Shares of Gateway, , the biggest direct seller of personal computers, slipped yesterday after the company, which employs 1,600 people in Dublin, warned that sales and earnings for the fourth quarter would fall below analysts' expectations.
Gateway, late on Wednesday, cited "spotty and unreliable" supplies of microprocessors and motherboards, the brains and guts of PCs, respectively, as well as slumping demand from business customers because of the Y2K date change.
Intel, another major employer in Ireland and the world's biggest computer chipmaker, is San Diego-based Gateway's sole supplier of microprocessors, and many analysts issued notes to clients yesterday in which they all but guaranteed an announcement soon by Gateway that it would start buying chips from Intel rival Advanced Micro Devices.
In New York Stock Exchange trading, Gateway shares were down $2 (€1.94) to $60.25 after touching a low of $58.50. Investors hammered the stock in after-hours trading on Wednesday.
"Supply of key processors and motherboards was severely constrained, spotty and unreliable, particularly in our consumer sweetspot in the $999 to $1,299 (PC) price range," Mr John Todd, Gateway chief financial officer, said in a statement.

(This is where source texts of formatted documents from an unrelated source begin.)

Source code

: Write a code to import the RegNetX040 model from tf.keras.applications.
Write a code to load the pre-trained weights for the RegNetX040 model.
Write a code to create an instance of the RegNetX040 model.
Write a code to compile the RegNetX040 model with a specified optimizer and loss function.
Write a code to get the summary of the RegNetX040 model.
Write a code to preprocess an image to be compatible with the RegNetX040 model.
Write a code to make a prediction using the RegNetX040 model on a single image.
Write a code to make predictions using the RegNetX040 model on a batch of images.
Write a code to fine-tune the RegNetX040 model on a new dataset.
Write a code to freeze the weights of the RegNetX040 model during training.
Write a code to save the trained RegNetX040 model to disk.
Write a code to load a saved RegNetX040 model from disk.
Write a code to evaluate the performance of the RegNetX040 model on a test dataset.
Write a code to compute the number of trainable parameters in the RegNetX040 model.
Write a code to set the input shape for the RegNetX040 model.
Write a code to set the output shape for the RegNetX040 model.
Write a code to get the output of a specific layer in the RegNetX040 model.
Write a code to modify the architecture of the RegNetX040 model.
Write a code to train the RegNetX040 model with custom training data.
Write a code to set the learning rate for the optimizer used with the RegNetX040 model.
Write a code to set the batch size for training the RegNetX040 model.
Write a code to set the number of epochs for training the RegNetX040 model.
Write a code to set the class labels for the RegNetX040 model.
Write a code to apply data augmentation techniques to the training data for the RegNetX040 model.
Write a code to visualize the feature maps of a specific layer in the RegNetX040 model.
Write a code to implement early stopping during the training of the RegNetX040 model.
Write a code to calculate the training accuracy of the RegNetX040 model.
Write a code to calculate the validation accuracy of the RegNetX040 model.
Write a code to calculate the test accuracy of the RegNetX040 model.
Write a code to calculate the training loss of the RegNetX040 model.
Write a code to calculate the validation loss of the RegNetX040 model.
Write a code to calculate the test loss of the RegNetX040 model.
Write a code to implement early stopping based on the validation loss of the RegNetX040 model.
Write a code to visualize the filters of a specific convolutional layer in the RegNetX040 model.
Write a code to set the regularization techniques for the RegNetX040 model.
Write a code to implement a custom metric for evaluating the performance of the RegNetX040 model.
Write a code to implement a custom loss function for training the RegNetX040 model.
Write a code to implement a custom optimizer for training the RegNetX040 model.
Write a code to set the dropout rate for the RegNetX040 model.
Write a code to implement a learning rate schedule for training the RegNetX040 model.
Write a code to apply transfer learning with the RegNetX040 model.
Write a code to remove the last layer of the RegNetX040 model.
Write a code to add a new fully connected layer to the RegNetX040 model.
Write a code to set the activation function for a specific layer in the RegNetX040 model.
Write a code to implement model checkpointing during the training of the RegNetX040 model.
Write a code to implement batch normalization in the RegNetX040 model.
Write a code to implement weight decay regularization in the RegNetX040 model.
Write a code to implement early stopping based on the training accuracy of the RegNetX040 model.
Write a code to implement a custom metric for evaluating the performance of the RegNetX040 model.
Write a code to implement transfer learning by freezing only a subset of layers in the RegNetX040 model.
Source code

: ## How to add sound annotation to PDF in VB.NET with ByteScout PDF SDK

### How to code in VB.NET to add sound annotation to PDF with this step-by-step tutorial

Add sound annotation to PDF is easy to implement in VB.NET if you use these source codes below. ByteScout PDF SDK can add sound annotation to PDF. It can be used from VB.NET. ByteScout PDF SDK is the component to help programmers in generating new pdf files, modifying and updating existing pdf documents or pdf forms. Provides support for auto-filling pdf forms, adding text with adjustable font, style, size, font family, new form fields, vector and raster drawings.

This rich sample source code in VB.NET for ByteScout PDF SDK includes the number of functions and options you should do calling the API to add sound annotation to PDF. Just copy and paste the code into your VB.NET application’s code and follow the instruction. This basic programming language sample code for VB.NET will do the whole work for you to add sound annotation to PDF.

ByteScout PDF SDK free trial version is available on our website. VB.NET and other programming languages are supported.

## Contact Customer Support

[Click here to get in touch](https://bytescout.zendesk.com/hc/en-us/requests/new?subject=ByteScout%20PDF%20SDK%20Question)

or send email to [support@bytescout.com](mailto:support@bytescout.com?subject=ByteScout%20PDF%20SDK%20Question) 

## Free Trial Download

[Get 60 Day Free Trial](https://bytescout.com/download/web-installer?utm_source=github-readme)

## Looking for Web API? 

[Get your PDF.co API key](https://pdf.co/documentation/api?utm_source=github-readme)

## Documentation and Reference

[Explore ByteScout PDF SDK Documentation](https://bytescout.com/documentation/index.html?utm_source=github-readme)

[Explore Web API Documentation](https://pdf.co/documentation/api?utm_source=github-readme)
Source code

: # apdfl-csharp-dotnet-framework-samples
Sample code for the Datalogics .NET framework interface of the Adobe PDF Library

"We're in the process of fixing that issue now and will have news on that front in the very near future."
Intel's Pentium III microprocessors, running at 450 megahertz, are the chips that Gateway uses in PCs sold in the "sweetspot range" of the consumer market.
Gateway, in its sales and earnings warning, also cited a Y2K-related slowing in its government, education and big business accounts, which make up about 27 per cent of total company sales, Salomon Smith Barney analyst Mr Richard Gardner said in a note to clients.
"We see it as a one-time thing, as an industry or environment issue rather than a Gateway issue," Mr Todd said in an interview on Wednesday.
Gateway said it expected to report revenues of about $2.45 billion for the fourth quarter, a 6 per cent increase over the same period a year earlier.
It expects fourth-quarter earnings per share of about 37 cents, after adjusting for a previously announced charge related to its alliance with America Online. Gateway said this figure was seven cents below analysts' current consensus estimate.
Gateway said it remained comfortable with analysts' forecasts that it would earn 41 cents per share for the 2000 first quarter and $1.83 per share for the full year 2000.